Tick-borne encephalitis virus (TBEV) is a flavivirus closely related to, but distinct from louping ill virus (LIV) in sheep. Although TBEV is known to be less virulent than LIV in sheep (Gritsun et al, 2003), it can cause a neurological disease known as tick-borne encephalitis (TBE) in humans, and less commonly, dogs. There are three subtypes of TBEV currently recognised (European, Siberian, and Far Eastern), although Baikalian and Himalayan subtypes have also been proposed (Dai et al, 2018).

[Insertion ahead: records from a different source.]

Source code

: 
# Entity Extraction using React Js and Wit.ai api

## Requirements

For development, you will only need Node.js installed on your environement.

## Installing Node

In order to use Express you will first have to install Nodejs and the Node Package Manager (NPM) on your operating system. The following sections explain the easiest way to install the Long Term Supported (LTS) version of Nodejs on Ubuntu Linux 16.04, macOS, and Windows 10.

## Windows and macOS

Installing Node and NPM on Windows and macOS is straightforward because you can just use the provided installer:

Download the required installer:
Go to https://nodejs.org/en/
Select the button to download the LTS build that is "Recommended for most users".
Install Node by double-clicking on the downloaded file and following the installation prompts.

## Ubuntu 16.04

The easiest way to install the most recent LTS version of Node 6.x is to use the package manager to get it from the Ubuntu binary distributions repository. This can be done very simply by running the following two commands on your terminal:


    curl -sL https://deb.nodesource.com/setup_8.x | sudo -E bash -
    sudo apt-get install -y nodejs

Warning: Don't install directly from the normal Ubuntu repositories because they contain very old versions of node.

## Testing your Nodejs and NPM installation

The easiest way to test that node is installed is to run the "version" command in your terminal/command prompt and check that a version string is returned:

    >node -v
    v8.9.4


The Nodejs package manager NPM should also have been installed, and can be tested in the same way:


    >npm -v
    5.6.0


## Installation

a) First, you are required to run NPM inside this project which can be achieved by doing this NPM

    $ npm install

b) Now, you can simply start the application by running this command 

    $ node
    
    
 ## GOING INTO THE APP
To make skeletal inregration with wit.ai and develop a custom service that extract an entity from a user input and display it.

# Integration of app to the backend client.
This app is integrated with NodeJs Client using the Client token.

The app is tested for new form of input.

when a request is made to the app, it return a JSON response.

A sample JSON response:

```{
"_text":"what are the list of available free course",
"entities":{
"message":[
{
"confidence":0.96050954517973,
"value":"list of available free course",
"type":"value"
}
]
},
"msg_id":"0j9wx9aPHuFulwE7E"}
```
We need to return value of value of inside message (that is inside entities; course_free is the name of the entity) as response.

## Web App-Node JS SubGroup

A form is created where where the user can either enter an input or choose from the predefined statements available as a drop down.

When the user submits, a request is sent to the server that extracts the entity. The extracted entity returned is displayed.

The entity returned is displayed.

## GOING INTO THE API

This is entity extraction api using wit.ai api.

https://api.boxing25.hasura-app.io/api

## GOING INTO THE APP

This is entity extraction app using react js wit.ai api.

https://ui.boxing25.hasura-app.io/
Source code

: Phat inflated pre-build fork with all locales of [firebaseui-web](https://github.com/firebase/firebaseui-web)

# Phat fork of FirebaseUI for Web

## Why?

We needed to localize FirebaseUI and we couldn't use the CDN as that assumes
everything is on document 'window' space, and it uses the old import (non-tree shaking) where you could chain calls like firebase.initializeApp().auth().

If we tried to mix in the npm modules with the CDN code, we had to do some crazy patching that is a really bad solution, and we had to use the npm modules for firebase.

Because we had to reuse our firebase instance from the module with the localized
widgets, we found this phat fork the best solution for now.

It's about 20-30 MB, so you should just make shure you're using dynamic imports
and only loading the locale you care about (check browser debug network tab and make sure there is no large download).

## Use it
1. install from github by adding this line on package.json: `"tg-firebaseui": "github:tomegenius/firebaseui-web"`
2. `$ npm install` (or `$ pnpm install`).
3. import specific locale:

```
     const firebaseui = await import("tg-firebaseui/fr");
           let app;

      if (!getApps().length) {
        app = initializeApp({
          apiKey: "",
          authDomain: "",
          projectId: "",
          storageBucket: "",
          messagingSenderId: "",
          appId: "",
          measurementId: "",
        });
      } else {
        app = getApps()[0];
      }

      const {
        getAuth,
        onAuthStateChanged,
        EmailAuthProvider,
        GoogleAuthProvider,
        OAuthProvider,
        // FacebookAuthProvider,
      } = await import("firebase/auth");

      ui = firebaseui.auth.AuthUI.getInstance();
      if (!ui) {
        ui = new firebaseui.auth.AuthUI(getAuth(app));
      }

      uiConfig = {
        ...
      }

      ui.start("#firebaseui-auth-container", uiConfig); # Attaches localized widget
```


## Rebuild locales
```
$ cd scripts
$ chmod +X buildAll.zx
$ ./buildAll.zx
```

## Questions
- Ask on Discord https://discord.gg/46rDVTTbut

The European subtype has rapidly spread across Central and Western Europe in recent years, where it is primarily transmitted by Ixodes ricinus ticks and maintained in endemic foci. In endemic areas, the prevalence of TBEV in questing ticks rarely exceeds 1%, even where human incidence of disease is high (Imhoff et al, 2015). The risk of human and canine infection from short visits to endemic areas with limited tick exposure is therefore low. People and pets living, frequently visiting or working in endemic areas, however, would be at significantly greater risk of exposure over time. This has made the possibility of TBEV establishing in the UK in the face of an increasing European distribution, increased pet travel and pet importation a concern, as endemic domestic foci would put the UK human and canine population at greater risk. That concern now appears to be a reality, since evidence has emerged that endemic foci are present in the UK, particularly in the Thetford Forest.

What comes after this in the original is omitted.